Cuando dejamos de ser libres


Hace 5 años que por elección tuve que aprender a tener lejos a una parte importante de las personas que quiero. Que perdí la libertad de poder abrazar, besar y disfrutar de largas conversaciones alrededor de una mesa, con mis raíces y cimientos, en cualquier momento. 
Pero siempre había una fecha establecida, y cuando arrancaba esa hoja del calendario, rodeaba el siguiente número con ilusión. Así el dolor por la libertad perdida se atenuaba.
Ahora el calendario está despintado y simplemente hay sombreado un quizá.

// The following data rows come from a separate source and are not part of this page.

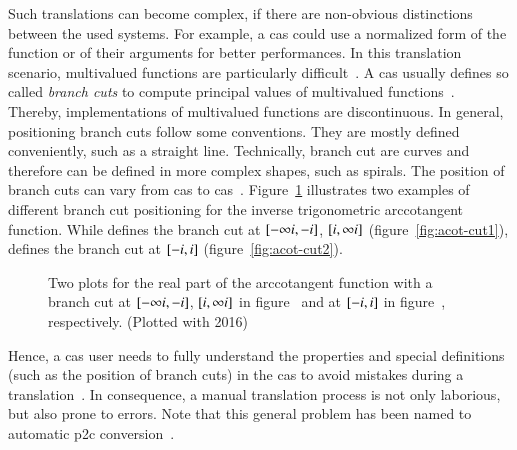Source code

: Such translations can become complex, if there are non-obvious distinctions between the used systems. For example, a \gls*{cas} could use a normalized form of the function or of their arguments for better performances. In this translation scenario, multivalued functions are particularly difficult~\parencite{AISC:MultivaluedFunctions}. A \gls*{cas} usually defines so called \textit{branch cuts} to compute principal values of multivalued functions~\parencite{Maple:Cuts}. Thereby, implementations of multivalued functions are discontinuous. In general, positioning branch cuts follow some conventions. They are mostly defined conveniently, such as a straight line. Technically, branch cut are curves and therefore can be defined in more complex shapes, such as spirals. The position of branch cuts can vary from \gls*{cas} to \gls*{cas}~\parencite{Branches:acot}. Figure~\ref{fig:acot-cut-compare} illustrates two examples of different branch cut positioning for the inverse trigonometric arccotangent function. While \Maple{} defines the branch cut at ${[-\infty{i}, -{i}]}$, ${[{i},\infty{i}]}$ (figure~\ref{fig:acot-cut1}), \Mathematica{} defines the branch cut at ${[-{i}, {i}]}$ (figure~\ref{fig:acot-cut2}).

\begin{figure}[ht]
    \centering
    \hspace{0.5cm}
    \caption{Two plots for the real part of the arccotangent function with a branch cut at $[-\infty{i}, -{i}]$, $[{i},\infty{i}]$ in figure~\protect{} and at $[-{i}, {i}]$ in figure~\protect{}, respectively. (Plotted with \Maple{} 2016)}
    \label{fig:acot-cut-compare}
\end{figure}

Hence, a \gls*{cas} user needs to fully understand the properties and special definitions (such as the position of branch cuts) in the \gls*{cas} to avoid mistakes during a translation~\parencite{Maple:Cuts}. In consequence, a manual translation process is not only laborious, but also prone to errors. Note that this general problem has been named to automatic \gls*{p2c} conversion~\parencite{POM-Tagger}.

Esa sombra de libertad que podemos sentir en algún momento deja de ser real, se llena de miedos, de distancia, de mascarillas con las que nos cuesta respirar pero que nos mantienen vivos.
Este fin de semana hemos llenado el coche con trastos nuevos, y otros que normalmente están en el fondo del armario. Hemos cogido carretera y manta literalmente y dormido bajo las estrellas, a ratitos ocultas por las típicas nubes irlandesas, buscando ese atisbo de libertad, ese reflejo irreal de normalidad en el espejo. Enseñándole a los niños que podemos continuar experimentando el privilegio de las primeras veces. Para que este verano atípico tenga de alguna manera sentido.

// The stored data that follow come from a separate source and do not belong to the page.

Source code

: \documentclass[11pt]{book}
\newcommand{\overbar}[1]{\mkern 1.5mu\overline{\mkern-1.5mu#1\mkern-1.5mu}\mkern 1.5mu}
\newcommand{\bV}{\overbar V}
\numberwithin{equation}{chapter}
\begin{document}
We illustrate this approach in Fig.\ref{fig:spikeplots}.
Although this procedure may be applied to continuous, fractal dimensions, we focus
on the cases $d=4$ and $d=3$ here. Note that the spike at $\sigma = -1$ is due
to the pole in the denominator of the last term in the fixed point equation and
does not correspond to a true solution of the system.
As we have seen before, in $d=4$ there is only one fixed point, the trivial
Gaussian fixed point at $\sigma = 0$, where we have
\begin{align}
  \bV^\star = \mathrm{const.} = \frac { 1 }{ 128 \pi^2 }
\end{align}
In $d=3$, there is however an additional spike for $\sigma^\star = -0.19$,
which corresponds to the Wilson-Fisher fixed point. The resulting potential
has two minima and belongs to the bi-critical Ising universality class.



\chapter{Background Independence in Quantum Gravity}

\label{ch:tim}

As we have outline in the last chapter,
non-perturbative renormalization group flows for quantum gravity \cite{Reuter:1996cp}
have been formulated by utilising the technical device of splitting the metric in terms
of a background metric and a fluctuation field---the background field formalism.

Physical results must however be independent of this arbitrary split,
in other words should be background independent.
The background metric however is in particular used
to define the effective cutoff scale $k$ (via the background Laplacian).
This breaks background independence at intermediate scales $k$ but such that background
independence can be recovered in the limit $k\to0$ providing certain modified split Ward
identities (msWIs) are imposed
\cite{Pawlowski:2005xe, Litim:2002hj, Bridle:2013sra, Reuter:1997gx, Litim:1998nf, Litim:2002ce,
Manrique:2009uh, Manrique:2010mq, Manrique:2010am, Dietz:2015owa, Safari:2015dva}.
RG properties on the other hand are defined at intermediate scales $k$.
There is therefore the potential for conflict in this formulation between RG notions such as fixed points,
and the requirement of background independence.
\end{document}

Y hemos sonreído, y por momentos olvidado que ya no somos libres, instantes de falsa realidad que se esfuman al mirarnos a los ojos, al leer en los gestos de las personas, con las que nos cruzamos en la distancia, esa melancolía, esa tristeza compartida de manera global. Ese duelo, que ha llegado por sorpresa, para el que no estábamos preparados, como la mayoría de los duelos, y que nos ha dejado tan helados.
Y me encantaría verle el lado positivo a todo esto, centrarme en el aprendizaje que estamos experimentando, en la búsqueda de un mundo más sostenible y más concienciado socialmente, en la curación de un planeta que en realidad estábamos matando… pero estoy profundamente triste, y sólo veo las nubes que tapan las estrellas.